> **Action item**
The complete listing should be copied out exactly.

· · ·

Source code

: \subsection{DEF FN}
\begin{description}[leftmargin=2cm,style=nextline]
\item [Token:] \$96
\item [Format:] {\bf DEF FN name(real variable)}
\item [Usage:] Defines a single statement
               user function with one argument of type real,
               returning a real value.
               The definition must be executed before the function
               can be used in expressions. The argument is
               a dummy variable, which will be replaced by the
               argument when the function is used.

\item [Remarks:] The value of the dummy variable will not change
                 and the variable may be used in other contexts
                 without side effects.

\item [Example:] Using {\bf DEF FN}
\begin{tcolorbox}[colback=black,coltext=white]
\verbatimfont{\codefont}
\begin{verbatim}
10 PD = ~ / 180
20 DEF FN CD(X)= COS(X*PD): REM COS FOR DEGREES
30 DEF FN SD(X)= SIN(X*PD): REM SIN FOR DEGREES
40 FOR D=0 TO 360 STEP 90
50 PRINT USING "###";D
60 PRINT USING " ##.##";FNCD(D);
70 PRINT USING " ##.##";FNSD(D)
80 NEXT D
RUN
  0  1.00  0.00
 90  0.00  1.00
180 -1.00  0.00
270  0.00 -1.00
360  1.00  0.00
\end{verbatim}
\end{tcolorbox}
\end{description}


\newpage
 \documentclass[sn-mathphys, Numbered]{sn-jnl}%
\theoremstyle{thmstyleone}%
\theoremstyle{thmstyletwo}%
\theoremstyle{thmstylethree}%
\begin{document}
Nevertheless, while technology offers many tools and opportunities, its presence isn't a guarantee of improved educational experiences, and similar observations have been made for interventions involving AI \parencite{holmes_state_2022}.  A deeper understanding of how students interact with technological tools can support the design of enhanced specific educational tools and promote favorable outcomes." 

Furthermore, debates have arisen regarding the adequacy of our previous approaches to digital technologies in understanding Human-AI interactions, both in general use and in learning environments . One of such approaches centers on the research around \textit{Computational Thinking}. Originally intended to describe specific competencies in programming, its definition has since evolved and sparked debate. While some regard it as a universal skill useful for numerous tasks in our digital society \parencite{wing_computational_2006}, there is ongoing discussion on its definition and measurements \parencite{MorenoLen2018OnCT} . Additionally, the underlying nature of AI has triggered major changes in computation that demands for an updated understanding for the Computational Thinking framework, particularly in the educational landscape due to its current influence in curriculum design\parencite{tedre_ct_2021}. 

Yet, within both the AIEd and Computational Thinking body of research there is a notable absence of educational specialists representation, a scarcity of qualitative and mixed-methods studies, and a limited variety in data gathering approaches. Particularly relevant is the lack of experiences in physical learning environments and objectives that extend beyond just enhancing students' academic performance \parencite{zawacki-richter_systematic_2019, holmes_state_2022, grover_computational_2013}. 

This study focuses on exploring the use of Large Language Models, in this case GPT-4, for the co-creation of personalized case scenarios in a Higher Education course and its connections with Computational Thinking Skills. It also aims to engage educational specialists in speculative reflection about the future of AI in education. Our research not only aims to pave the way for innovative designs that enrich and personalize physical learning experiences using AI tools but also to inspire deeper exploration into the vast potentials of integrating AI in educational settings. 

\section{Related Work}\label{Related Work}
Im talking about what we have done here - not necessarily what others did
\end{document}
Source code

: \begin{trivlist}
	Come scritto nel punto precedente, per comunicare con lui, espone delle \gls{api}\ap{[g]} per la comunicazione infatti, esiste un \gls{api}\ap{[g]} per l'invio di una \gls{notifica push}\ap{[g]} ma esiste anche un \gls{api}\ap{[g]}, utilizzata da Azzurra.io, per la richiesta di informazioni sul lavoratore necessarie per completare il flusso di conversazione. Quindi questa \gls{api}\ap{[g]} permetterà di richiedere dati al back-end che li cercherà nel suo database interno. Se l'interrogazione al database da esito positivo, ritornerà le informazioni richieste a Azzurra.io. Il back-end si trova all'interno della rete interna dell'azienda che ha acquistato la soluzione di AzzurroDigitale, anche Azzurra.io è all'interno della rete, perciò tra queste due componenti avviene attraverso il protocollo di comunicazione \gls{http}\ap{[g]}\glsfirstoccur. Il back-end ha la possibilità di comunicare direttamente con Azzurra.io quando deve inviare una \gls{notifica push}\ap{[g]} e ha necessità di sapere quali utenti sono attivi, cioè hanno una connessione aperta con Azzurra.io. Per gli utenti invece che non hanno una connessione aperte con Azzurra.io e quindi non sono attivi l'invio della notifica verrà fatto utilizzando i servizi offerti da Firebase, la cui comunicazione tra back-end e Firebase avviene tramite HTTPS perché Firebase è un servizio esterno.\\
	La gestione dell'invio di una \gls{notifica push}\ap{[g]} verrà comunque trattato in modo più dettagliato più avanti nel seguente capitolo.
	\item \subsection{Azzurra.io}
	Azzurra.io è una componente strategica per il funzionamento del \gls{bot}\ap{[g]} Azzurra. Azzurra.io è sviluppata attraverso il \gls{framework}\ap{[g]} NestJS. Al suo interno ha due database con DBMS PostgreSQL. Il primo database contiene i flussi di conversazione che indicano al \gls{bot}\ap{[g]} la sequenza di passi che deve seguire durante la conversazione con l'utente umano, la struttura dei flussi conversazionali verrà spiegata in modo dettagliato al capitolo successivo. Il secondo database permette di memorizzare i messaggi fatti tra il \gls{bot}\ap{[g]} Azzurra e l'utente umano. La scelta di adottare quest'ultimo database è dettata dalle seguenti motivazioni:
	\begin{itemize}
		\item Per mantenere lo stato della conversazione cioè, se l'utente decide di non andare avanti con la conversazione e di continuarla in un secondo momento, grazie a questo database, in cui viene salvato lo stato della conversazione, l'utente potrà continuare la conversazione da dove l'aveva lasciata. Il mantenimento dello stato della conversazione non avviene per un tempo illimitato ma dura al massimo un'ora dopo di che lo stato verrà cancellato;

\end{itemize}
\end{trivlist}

· · ·

> **Response to the exercise**
Source code

: \subsection{DEF FN}
\begin{description}[leftmargin=2cm,style=nextline]
\item [Token:] \$96
\item [Format:] {\bf DEF FN name(real variable)}
\item [Usage:] Defines a single statement
               user function with one argument of type real,
               returning a real value.
               The definition must be executed before the function
               can be used in expressions. The argument is
               a dummy variable, which will be replaced by the
               argument when the function is used.

\item [Remarks:] The value of the dummy variable will not change
                 and the variable may be used in other contexts
                 without side effects.

\item [Example:] Using {\bf DEF FN}
\begin{tcolorbox}[colback=black,coltext=white]
\verbatimfont{\codefont}
\begin{verbatim}
10 PD = ~ / 180
20 DEF FN CD(X)= COS(X*PD): REM COS FOR DEGREES
30 DEF FN SD(X)= SIN(X*PD): REM SIN FOR DEGREES
40 FOR D=0 TO 360 STEP 90
50 PRINT USING "###";D
60 PRINT USING " ##.##";FNCD(D);
70 PRINT USING " ##.##";FNSD(D)
80 NEXT D
RUN
  0  1.00  0.00
 90  0.00  1.00
180 -1.00  0.00
270  0.00 -1.00
360  1.00  0.00
\end{verbatim}
\end{tcolorbox}
\end{description}


\newpage
 \documentclass[sn-mathphys, Numbered]{sn-jnl}%
\theoremstyle{thmstyleone}%
\theoremstyle{thmstyletwo}%
\theoremstyle{thmstylethree}%
\begin{document}
Nevertheless, while technology offers many tools and opportunities, its presence isn't a guarantee of improved educational experiences, and similar observations have been made for interventions involving AI \parencite{holmes_state_2022}.  A deeper understanding of how students interact with technological tools can support the design of enhanced specific educational tools and promote favorable outcomes." 

Furthermore, debates have arisen regarding the adequacy of our previous approaches to digital technologies in understanding Human-AI interactions, both in general use and in learning environments . One of such approaches centers on the research around \textit{Computational Thinking}. Originally intended to describe specific competencies in programming, its definition has since evolved and sparked debate. While some regard it as a universal skill useful for numerous tasks in our digital society \parencite{wing_computational_2006}, there is ongoing discussion on its definition and measurements \parencite{MorenoLen2018OnCT} . Additionally, the underlying nature of AI has triggered major changes in computation that demands for an updated understanding for the Computational Thinking framework, particularly in the educational landscape due to its current influence in curriculum design\parencite{tedre_ct_2021}. 

Yet, within both the AIEd and Computational Thinking body of research there is a notable absence of educational specialists representation, a scarcity of qualitative and mixed-methods studies, and a limited variety in data gathering approaches. Particularly relevant is the lack of experiences in physical learning environments and objectives that extend beyond just enhancing students' academic performance \parencite{zawacki-richter_systematic_2019, holmes_state_2022, grover_computational_2013}. 

This study focuses on exploring the use of Large Language Models, in this case GPT-4, for the co-creation of personalized case scenarios in a Higher Education course and its connections with Computational Thinking Skills. It also aims to engage educational specialists in speculative reflection about the future of AI in education. Our research not only aims to pave the way for innovative designs that enrich and personalize physical learning experiences using AI tools but also to inspire deeper exploration into the vast potentials of integrating AI in educational settings. 

\section{Related Work}\label{Related Work}
Im talking about what we have done here - not necessarily what others did
\end{document}
Source code

: \begin{trivlist}
	Come scritto nel punto precedente, per comunicare con lui, espone delle \gls{api}\ap{[g]} per la comunicazione infatti, esiste un \gls{api}\ap{[g]} per l'invio di una \gls{notifica push}\ap{[g]} ma esiste anche un \gls{api}\ap{[g]}, utilizzata da Azzurra.io, per la richiesta di informazioni sul lavoratore necessarie per completare il flusso di conversazione. Quindi questa \gls{api}\ap{[g]} permetterà di richiedere dati al back-end che li cercherà nel suo database interno. Se l'interrogazione al database da esito positivo, ritornerà le informazioni richieste a Azzurra.io. Il back-end si trova all'interno della rete interna dell'azienda che ha acquistato la soluzione di AzzurroDigitale, anche Azzurra.io è all'interno della rete, perciò tra queste due componenti avviene attraverso il protocollo di comunicazione \gls{http}\ap{[g]}\glsfirstoccur. Il back-end ha la possibilità di comunicare direttamente con Azzurra.io quando deve inviare una \gls{notifica push}\ap{[g]} e ha necessità di sapere quali utenti sono attivi, cioè hanno una connessione aperta con Azzurra.io. Per gli utenti invece che non hanno una connessione aperte con Azzurra.io e quindi non sono attivi l'invio della notifica verrà fatto utilizzando i servizi offerti da Firebase, la cui comunicazione tra back-end e Firebase avviene tramite HTTPS perché Firebase è un servizio esterno.\\
	La gestione dell'invio di una \gls{notifica push}\ap{[g]} verrà comunque trattato in modo più dettagliato più avanti nel seguente capitolo.
	\item \subsection{Azzurra.io}
	Azzurra.io è una componente strategica per il funzionamento del \gls{bot}\ap{[g]} Azzurra. Azzurra.io è sviluppata attraverso il \gls{framework}\ap{[g]} NestJS. Al suo interno ha due database con DBMS PostgreSQL. Il primo database contiene i flussi di conversazione che indicano al \gls{bot}\ap{[g]} la sequenza di passi che deve seguire durante la conversazione con l'utente umano, la struttura dei flussi conversazionali verrà spiegata in modo dettagliato al capitolo successivo. Il secondo database permette di memorizzare i messaggi fatti tra il \gls{bot}\ap{[g]} Azzurra e l'utente umano. La scelta di adottare quest'ultimo database è dettata dalle seguenti motivazioni:
	\begin{itemize}
		\item Per mantenere lo stato della conversazione cioè, se l'utente decide di non andare avanti con la conversazione e di continuarla in un secondo momento, grazie a questo database, in cui viene salvato lo stato della conversazione, l'utente potrà continuare la conversazione da dove l'aveva lasciata. Il mantenimento dello stato della conversazione non avviene per un tempo illimitato ma dura al massimo un'ora dopo di che lo stato verrà cancellato;

\end{itemize}
\end{trivlist}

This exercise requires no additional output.